Hi all,
I am new in QIIME2 and I am working with paired end reads that came direct from Illumina sequencing. So I have three archives that I imported with the command:
After I run denoise with DADA2 the number of sequence count is really low!
qiime dada2 denoise-paired --i-demultiplexed-seqs demux_novo.qza --p-trim-left-f 100 --p-trim-left-r 100 --p-trunc-len-f 260 --p-trunc-len-r 260 --o-representative-sequences rep-seqs.qza --o-table table.qza --o-denoising-stats denoising-stats.qza
I tried trim and trunc with several combination… but nothing gets better than the number I get with trim 100 and trunk 260. The following table.qzv illustrate what is the best I got so far…
Hi @cintia_martins!
How are you choosing your trim and trunc length parameters? There are lots of good discussions of that here on the forum (incl. 1, 2), as well as in the Atacama tutorial, and in the DADA2 docs.
It's common to lose sequences if DADA2 does not have enough nucleotides to successfully join forward and reverse reads. This can be caused by short raw sequences, but is often caused by narrow trim/trunc values.
Your quality scores for both forward and reverse look strong on the trim-left side, and you might not want to remove that data. At the same time, you might be introducing too many low-quality reads by setting trunc to 260 for your reverse reads. It's not necessary to set forward and reverse to the same values. If more tinkering doesn't yield improved results, let us know!
It worked! I changed trunc values for my reverse reads. I don’t know why I was fixing the same values for forward and reverse…

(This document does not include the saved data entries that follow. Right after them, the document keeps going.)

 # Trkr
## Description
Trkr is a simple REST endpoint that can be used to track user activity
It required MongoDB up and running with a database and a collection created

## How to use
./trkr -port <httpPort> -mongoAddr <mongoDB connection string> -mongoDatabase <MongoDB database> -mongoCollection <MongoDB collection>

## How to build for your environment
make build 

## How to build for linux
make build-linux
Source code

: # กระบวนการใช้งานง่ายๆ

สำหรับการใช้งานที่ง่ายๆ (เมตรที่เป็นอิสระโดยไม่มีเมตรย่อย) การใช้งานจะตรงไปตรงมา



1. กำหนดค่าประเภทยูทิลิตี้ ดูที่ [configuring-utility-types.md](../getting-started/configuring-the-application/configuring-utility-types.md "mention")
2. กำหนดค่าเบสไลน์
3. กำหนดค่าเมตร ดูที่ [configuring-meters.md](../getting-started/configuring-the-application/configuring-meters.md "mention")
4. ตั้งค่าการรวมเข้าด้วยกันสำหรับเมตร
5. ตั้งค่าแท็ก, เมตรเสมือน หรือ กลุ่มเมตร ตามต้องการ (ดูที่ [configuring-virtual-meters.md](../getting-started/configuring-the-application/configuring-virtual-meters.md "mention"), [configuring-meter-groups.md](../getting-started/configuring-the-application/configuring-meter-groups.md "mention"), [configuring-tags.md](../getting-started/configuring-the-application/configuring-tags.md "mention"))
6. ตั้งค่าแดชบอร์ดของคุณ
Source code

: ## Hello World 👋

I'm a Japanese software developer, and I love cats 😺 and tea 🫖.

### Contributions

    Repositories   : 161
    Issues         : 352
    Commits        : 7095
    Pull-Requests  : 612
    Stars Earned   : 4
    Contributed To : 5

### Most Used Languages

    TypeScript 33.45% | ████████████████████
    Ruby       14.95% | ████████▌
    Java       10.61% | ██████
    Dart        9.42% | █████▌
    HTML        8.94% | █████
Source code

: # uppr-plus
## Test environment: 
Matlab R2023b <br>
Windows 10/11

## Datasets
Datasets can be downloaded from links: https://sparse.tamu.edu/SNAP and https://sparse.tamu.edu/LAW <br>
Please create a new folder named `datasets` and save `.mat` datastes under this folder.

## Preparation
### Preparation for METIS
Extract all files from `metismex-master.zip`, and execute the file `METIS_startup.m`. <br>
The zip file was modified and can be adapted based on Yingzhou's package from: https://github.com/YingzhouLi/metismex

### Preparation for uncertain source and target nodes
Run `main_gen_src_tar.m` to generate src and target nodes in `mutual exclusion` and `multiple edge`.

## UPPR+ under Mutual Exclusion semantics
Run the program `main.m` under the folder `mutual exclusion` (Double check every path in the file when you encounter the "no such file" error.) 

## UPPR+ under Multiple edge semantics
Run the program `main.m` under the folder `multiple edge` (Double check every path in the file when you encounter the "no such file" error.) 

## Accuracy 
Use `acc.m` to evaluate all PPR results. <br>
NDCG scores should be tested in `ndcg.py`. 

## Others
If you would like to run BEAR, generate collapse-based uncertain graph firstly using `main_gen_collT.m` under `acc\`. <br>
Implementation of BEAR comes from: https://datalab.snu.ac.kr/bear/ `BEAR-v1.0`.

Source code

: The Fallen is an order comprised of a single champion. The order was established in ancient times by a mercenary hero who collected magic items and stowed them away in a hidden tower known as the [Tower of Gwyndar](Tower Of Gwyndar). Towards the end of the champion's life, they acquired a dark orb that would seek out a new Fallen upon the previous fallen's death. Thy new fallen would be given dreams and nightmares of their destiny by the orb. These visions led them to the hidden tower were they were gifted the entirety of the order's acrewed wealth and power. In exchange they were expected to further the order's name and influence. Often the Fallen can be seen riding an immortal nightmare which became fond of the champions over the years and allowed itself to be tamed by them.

I am testing some different values and I am getting good sequence count with --p-trim-left-f 100 --p-trim-left-r 100 --p-trunc-len-f 260 --p-trunc-len-r 200
@cintia_martins, I'm glad that helped! Have you tried setting your trim-left values lower (possibly even to 0), and keeping the new truncate values that are working for you? I'm curious about whether you couldn't squeeze more sequences out of this set, or at least preserve all of that high-quality sequence data...
I talked with the QIIME2 team, and this is the first time we've seen better sequence counts with the high trim-left arguments you passed. Hopefully, it's all smooth sailing from here, but if you run into issues, you might use FastQC or similar to interrogate the quality of your data.
The unusual quality profile (very high quality which suddenly drops after 65-85 bp) could indicate the presence of non-biological data, PhiX sequences, or some other artifact. If you find any new insights, please let us know what you learn!